For the second time in a row, an American has won the Man Booker Prize, the prestigious British-based literary award given to the year’s best original novel written in the English language. The honor comes after Saunders, a long time short story writer, published Lincoln in the Bardo, his long-awaited debut novel, to great acclaim earlier this year.
Lincoln in the Bardo is a supernatural tale based on a real life occurrence. In 1862, during the outset of the American Civil War, Lincoln’s son Willie passed away from Typhoid Fever. Saunders’s novel imagines Willie coming to join a group of inhabitants in the Bardo, a Tibetan concept for spiritual limbo, where he awaits the arrival of his father. Written in a play-like style, the novel includes over a 150 unique characters, each with their own fates and use of antediluvian vernacular.
The novel has been a critical success in the United States. So much so that for Lincoln in the Bardo‘s audio release, the publisher made use of its unique format to bring in celebrities, including Don Cheadle, Julianne Moore, David Sedaris, Susan Sarandon, and others—to bring life to book’s many characters.
Saunders was among three Americans to be shortlisted for this year’s Man Booker, joining Paul Auster and Emily Finland who had been nominated for their works 4 3 2 1 and A History of Wolves respectively. Nominees from the UK included Elmet by Fiona Mozley, East West by Mohsin Hamad, and Autumn by Ali Smith.

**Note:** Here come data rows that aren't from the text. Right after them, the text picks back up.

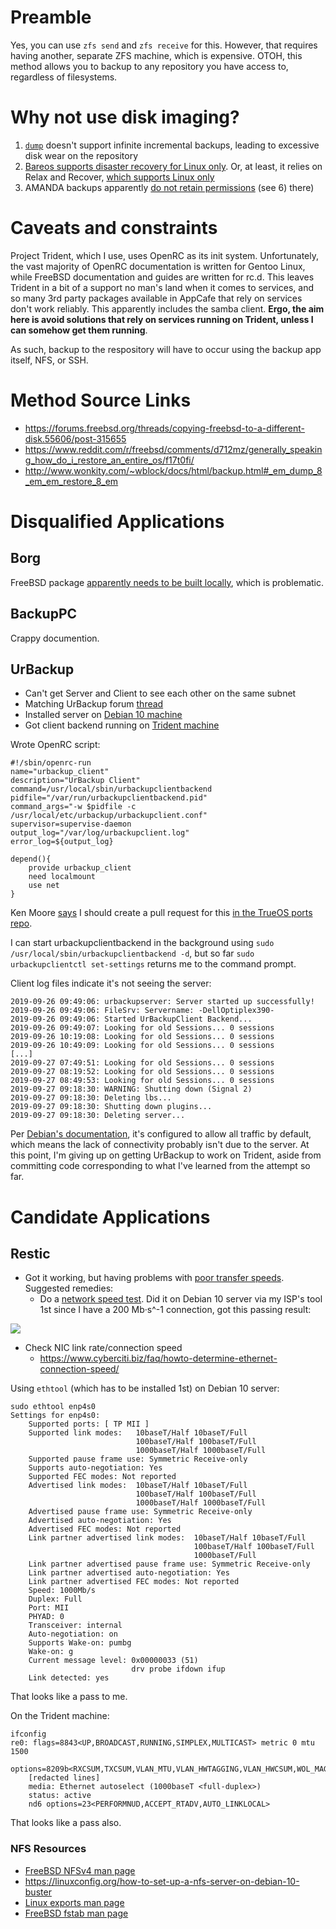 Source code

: # Preamble

Yes, you can use `zfs send` and `zfs receive` for this. However, that requires having another, separate ZFS machine, which is expensive. OTOH, this method allows you to backup to any repository you have access to, regardless of filesystems.

# Why not use disk imaging?

1. [`dump`](https://www.freebsd.org/cgi/man.cgi?dump(8)) doesn't support infinite incremental backups, leading to excessive disk wear on the repository
2. [Bareos supports disaster recovery for Linux only](https://docs.bareos.org/Appendix/DisasterRecoveryUsingBareos.html). Or, at least, it relies on Relax and Recover, [which supports Linux only](http://relax-and-recover.org/download/) 
3. AMANDA backups apparently [do not retain permissions](https://wiki.zmanda.com/index.php/How_To:Do_a_Bare_Metal_Restore) (see 6) there)

# Caveats and constraints

Project Trident, which I use, uses OpenRC as its init system. Unfortunately, the vast majority of OpenRC documentation is written for Gentoo Linux, while FreeBSD documentation and guides are written for rc.d. This leaves Trident in a bit of a support no man's land when it comes to services, and so many 3rd party packages available in AppCafe that rely on services don't work reliably. This apparently includes the samba client. **Ergo, the aim here is avoid solutions that rely on services running on Trident, unless I can somehow get them running**.

As such, backup to the respository will have to occur using the backup app itself, NFS, or SSH. 

# Method Source Links

* https://forums.freebsd.org/threads/copying-freebsd-to-a-different-disk.55606/post-315655
* https://www.reddit.com/r/freebsd/comments/d712mz/generally_speaking_how_do_i_restore_an_entire_os/f17t0fi/
* http://www.wonkity.com/~wblock/docs/html/backup.html#_em_dump_8_em_em_restore_8_em

# Disqualified Applications

## Borg

FreeBSD package [apparently needs to be built locally](https://www.freshports.org/archivers/py-borgbackup), which is problematic.

## BackupPC 

Crappy documention.

## UrBackup

* Can't get Server and Client to see each other on the same subnet
* Matching UrBackup forum [thread](https://forums.urbackup.org/t/need-help-getting-freebsd-urbackup-client-v2-3-4-1-to-see-debian-10-urbackup-server-on-the-same-subnet/7725)
* Installed server on [Debian 10 machine](https://github.com/jdrch/Hardware/blob/master/Dell%20OptiPlex%20390-1%20SFF.md)
* Got client backend running on [Trident machine](https://github.com/jdrch/Hardware/blob/master/Dell%20OptiPlex%20390%20SFF.md)

Wrote OpenRC script:

    #!/sbin/openrc-run
    name="urbackup_client"
    description="UrBackup Client"
    command=/usr/local/sbin/urbackupclientbackend
    pidfile="/var/run/urbackupclientbackend.pid"
    command_args="-w $pidfile -c /usr/local/etc/urbackup/urbackupclient.conf"
    supervisor=supervise-daemon
    output_log="/var/log/urbackupclient.log"
    error_log=${output_log}

    depend(){
	    provide urbackup_client
	    need localmount
	    use net
    }

Ken Moore [says](https://t.me/ProjectTrident/39203) I should create a pull request for this [in the TrueOS ports repo](https://github.com/trueos/trueos-ports/tree/trueos-master/archivers/urbackup-client).

I can start urbackupclientbackend in the background using `sudo /usr/local/sbin/urbackupclientbackend -d`, but so far `sudo urbackupclientctl set-settings` returns me to the command prompt.

Client log files indicate it's not seeing the server:

    2019-09-26 09:49:06: urbackupserver: Server started up successfully!
    2019-09-26 09:49:06: FileSrv: Servername: -DellOptiplex390-
    2019-09-26 09:49:06: Started UrBackupClient Backend...
    2019-09-26 09:49:07: Looking for old Sessions... 0 sessions
    2019-09-26 10:19:08: Looking for old Sessions... 0 sessions
    2019-09-26 10:49:09: Looking for old Sessions... 0 sessions
    [...]
    2019-09-27 07:49:51: Looking for old Sessions... 0 sessions
    2019-09-27 08:19:52: Looking for old Sessions... 0 sessions
    2019-09-27 08:49:53: Looking for old Sessions... 0 sessions
    2019-09-27 09:18:30: WARNING: Shutting down (Signal 2)
    2019-09-27 09:18:30: Deleting lbs...
    2019-09-27 09:18:30: Shutting down plugins...
    2019-09-27 09:18:30: Deleting server...

Per [Debian's documentation](https://wiki.debian.org/DebianFirewall#Basic_software_for_network_traffic_manipulation), it's configured to allow all traffic by default, which means the lack of connectivity probably isn't due to the server. At this point, I'm giving up on getting UrBackup to work on Trident, aside from committing code corresponding to what I've learned from the attempt so far. 

# Candidate Applications

## Restic

* Got it working, but having problems with [poor transfer speeds](https://www.reddit.com/r/DataHoarder/comments/dbikbg/how_do_i_speed_up_my_restic_on_freebsd_12_to_nfs/). Suggested remedies:
  * Do a [network speed test](https://www.reddit.com/r/homelab/comments/dbin7u/how_do_i_speed_up_my_restic_on_freebsd_12_to_nfs/f2217bh/). Did it on Debian 10 server via my ISP's tool 1st since I have a 200 Mb·s^-1 connection, got this passing result:

![](https://raw.githubusercontent.com/jdrch/Hardware/master/Mediacom%20Cable%20%20%20Speed%20Test%202019-09-30.png)

  * Check NIC link rate/connection speed
    * https://www.cyberciti.biz/faq/howto-determine-ethernet-connection-speed/

Using `ethtool` (which has to be installed 1st) on Debian 10 server:

    sudo ethtool enp4s0
    Settings for enp4s0:
        Supported ports: [ TP MII ]
        Supported link modes:   10baseT/Half 10baseT/Full 
                                100baseT/Half 100baseT/Full 
                                1000baseT/Half 1000baseT/Full 
        Supported pause frame use: Symmetric Receive-only
        Supports auto-negotiation: Yes
        Supported FEC modes: Not reported
        Advertised link modes:  10baseT/Half 10baseT/Full 
                                100baseT/Half 100baseT/Full 
                                1000baseT/Half 1000baseT/Full 
        Advertised pause frame use: Symmetric Receive-only
        Advertised auto-negotiation: Yes
        Advertised FEC modes: Not reported
        Link partner advertised link modes:  10baseT/Half 10baseT/Full 
                                             100baseT/Half 100baseT/Full 
                                             1000baseT/Full 
        Link partner advertised pause frame use: Symmetric Receive-only
        Link partner advertised auto-negotiation: Yes
        Link partner advertised FEC modes: Not reported
        Speed: 1000Mb/s
        Duplex: Full
        Port: MII
        PHYAD: 0
        Transceiver: internal
        Auto-negotiation: on
        Supports Wake-on: pumbg
        Wake-on: g
        Current message level: 0x00000033 (51)
                               drv probe ifdown ifup
        Link detected: yes

That looks like a pass to me.

On the Trident machine:

    ifconfig
    re0: flags=8843<UP,BROADCAST,RUNNING,SIMPLEX,MULTICAST> metric 0 mtu 1500
        options=8209b<RXCSUM,TXCSUM,VLAN_MTU,VLAN_HWTAGGING,VLAN_HWCSUM,WOL_MAGIC,LINKSTATE>
        [redacted lines]
        media: Ethernet autoselect (1000baseT <full-duplex>)
        status: active
        nd6 options=23<PERFORMNUD,ACCEPT_RTADV,AUTO_LINKLOCAL>

That looks like a pass also.

### NFS Resources

* [FreeBSD NFSv4 man page](https://www.freebsd.org/cgi/man.cgi?query=nfsv4)
* https://linuxconfig.org/how-to-set-up-a-nfs-server-on-debian-10-buster
* [Linux exports man page](https://linux.die.net/man/5/exports)
* [FreeBSD fstab man page](https://www.freebsd.org/cgi/man.cgi?query=fstab&apropos=0&sektion=0&manpath=FreeBSD+12.0-RELEASE+and+Ports&arch=default&format=html)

“For us, it really stood out because of its innovation, its very different styling, the way it, almost paradoxically, brought to life these almost dead souls in this other world,” said the prize chair of judges Lola Young. “There was this juxtaposition of the very personal tragedy of Abraham Lincoln and the death of his very young son next to his public life, as the person who really instigated the American civil war. You’ve got this individual death, very close and personal; you’ve got this much wider issue of the political scenario and the death of hundreds of thousands of young men; and then you’ve got this weird state across the cemetery, with these souls who are not quite ready to be fully dead, as it were, trying to work out some of the things that plagued them during their lives.”
The prize comes with a £50,000 award prize.